The key to this question is in identification or attachment.


Sitara Mittag
All senses can be experienced with or without attachment. Remember the chariot analogy of Katha Upanishad. What counts, is the buddhi (Intellect), as the driver of the chariot (body). The Upanishad compares the body to a chariot, the senses to the horses, and manas (mind) to the reigns). If the buddhi is sharp and clear and knows the goal, all will follow her. That does not mean that the chariot or the horses or the reigns should be dropped. No need for that.

As much as you may enjoy a delicious meal, a beautiful piece of music or your children’s laughter, equally you may enjoy sexuality with your spouse. It is a natural and a beautiful way to express love and intimate closeness. Just take care that your sexual activity is not egocentric and is not disconnected from the heart. Share the enjoyment in making the experience enjoyable for both. This is the dharmic way: treat the other the way you would like yourself to be treated.

By practicing sexuality like this, it becomes a spiritual discipline. In the end it is like meditating together. Lust is not anymore in focus but for a sense of ‘offering’ and surrender to the flow of love where ‘me’ as doer is absent.

Such sexuality will not come in the way of spirituality.

I have discussed these matters in my interviews with Non-Duality Magazine and can be found here and here.

A Question on 'Sexual Desire and Happiness' was also answered by me and my co-bloggers here.
                                                                                         --  Sitara

*****

Note Added  on Jan 03, 2017 by Ramesam:

Please watch 
Rupert Spira, if you like: 

Losing the Sense of Separation in Sexual Intimacy (6:54 min)  

https://www.youtube.com/watch?v=E28kMXhOD0k&feature=em-subs_digest


Realigning Sexuality with the Understanding (9:50 min)

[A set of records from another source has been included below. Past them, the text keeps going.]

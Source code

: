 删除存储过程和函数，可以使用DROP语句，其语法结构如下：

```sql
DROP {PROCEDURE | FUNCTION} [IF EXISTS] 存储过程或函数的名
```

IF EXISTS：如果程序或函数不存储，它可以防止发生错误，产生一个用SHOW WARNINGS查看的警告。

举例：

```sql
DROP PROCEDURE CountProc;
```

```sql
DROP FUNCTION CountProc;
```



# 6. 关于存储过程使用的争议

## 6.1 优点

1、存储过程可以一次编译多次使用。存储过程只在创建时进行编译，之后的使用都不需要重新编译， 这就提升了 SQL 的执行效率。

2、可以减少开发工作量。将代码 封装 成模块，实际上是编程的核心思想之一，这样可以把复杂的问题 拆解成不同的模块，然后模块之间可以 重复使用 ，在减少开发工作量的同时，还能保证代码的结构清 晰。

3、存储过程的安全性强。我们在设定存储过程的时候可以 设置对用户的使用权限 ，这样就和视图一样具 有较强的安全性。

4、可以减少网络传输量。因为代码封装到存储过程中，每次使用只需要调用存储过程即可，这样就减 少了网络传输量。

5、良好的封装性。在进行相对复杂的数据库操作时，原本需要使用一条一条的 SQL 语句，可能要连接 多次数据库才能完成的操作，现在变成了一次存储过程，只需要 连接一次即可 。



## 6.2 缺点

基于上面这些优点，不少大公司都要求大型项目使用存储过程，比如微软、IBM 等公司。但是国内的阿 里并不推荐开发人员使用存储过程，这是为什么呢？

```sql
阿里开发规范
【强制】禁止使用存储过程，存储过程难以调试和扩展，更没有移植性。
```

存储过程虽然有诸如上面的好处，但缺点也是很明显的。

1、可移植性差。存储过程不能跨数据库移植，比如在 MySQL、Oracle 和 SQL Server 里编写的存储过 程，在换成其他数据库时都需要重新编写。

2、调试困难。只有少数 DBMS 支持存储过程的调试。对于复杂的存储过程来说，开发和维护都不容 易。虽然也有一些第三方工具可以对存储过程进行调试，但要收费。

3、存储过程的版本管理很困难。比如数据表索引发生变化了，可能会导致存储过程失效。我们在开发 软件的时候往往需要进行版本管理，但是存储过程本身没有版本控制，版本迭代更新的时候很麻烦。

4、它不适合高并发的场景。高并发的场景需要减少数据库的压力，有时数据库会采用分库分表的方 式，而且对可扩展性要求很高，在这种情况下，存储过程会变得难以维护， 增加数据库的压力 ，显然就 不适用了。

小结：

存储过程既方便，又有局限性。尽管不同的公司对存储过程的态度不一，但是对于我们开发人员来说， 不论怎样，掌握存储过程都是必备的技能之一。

http://non-duality.rupertspira.com/watch/realigning-sexuality-with-the-understanding


9 comments:

Unknown said...

Dear Sitara & Ramesam
Here is another take on sexuality, rather brutal, from UG:
" Unfortunately, we have blown this business of sex
out of proportion. It is just a simple biological need
of the living organism. The body is interested in only
two things - to survive, and to reproduce one like
itself. It is not interested in anything else. But sex
has become a tremendous problem for us, because
we have turned the basic biological functioning of
the body into a pleasure movement. You see, if
there is no thought, there is no sex at all.
The second problem is that it is not just the sex act
that is important [to us], but the build-up that is
there, the romantic structure that we have built
around the love play. If you look at a beautiful
woman, for example, the moment you say that it is
a woman, you have already created a problem - "A
beautiful woman!" Then it is more pleasurable to
hold her hands than just to look at her. It is more
pleasurable to embrace her, even more pleasurable
to kiss her, and so on. It is the build-up that is really
the problem. The moment you say that she is a
beautiful woman, culture comes into the picture.
Here [pointing to himself] the build-up is totally
absent because there is no way that these [pointing
to his eyes] can be focused on any particular object
continuously."
Vijay

Ramesam Vemuri said...

RESPOSNE FROM SITARA:

Dear Vijay,

Thank you for commenting although I must say that I find the quote unsatisfactory.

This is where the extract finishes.